Please find every line in the records below that contains the word "where", and copy it.

Segment Start: Records to use

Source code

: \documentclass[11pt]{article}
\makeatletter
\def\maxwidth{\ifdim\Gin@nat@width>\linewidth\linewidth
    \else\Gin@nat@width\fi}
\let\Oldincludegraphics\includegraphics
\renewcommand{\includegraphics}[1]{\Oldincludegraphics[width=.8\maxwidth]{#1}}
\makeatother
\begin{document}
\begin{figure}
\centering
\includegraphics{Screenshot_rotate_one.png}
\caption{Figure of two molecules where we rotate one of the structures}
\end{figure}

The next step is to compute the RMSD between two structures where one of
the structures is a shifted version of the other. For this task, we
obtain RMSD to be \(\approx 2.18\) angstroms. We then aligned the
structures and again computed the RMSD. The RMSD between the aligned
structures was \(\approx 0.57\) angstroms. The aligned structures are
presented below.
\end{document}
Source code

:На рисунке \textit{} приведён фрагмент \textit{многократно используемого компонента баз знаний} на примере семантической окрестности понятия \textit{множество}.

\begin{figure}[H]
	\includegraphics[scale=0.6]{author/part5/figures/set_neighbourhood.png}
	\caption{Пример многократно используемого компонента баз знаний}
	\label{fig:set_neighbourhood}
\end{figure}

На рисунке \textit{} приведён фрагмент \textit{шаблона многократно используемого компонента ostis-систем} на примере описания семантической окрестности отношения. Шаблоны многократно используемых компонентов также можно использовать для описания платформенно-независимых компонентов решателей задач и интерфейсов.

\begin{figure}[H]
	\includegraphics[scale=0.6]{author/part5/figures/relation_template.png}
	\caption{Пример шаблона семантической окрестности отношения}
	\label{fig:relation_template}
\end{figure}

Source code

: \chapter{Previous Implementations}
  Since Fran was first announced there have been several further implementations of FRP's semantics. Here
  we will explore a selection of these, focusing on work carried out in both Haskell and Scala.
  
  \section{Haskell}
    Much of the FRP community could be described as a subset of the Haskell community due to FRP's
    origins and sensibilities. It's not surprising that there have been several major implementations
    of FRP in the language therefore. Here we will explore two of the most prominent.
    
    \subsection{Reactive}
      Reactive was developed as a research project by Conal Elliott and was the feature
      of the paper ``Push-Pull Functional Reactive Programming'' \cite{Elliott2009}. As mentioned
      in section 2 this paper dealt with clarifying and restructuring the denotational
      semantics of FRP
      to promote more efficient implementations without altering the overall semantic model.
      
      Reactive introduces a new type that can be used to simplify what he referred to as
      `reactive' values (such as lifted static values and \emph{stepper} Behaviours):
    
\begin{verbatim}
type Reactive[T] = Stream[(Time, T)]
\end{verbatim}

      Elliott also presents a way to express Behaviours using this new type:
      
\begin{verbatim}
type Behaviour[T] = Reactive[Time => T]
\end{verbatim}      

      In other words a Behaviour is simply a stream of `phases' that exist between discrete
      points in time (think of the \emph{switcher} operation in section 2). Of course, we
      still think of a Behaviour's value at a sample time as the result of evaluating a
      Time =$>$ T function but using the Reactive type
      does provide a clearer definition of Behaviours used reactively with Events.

Segment End: Records to use

Solution to this problem:
\caption{Figure of two molecules where we rotate one of the structures}
The next step is to compute the RMSD between two structures where one of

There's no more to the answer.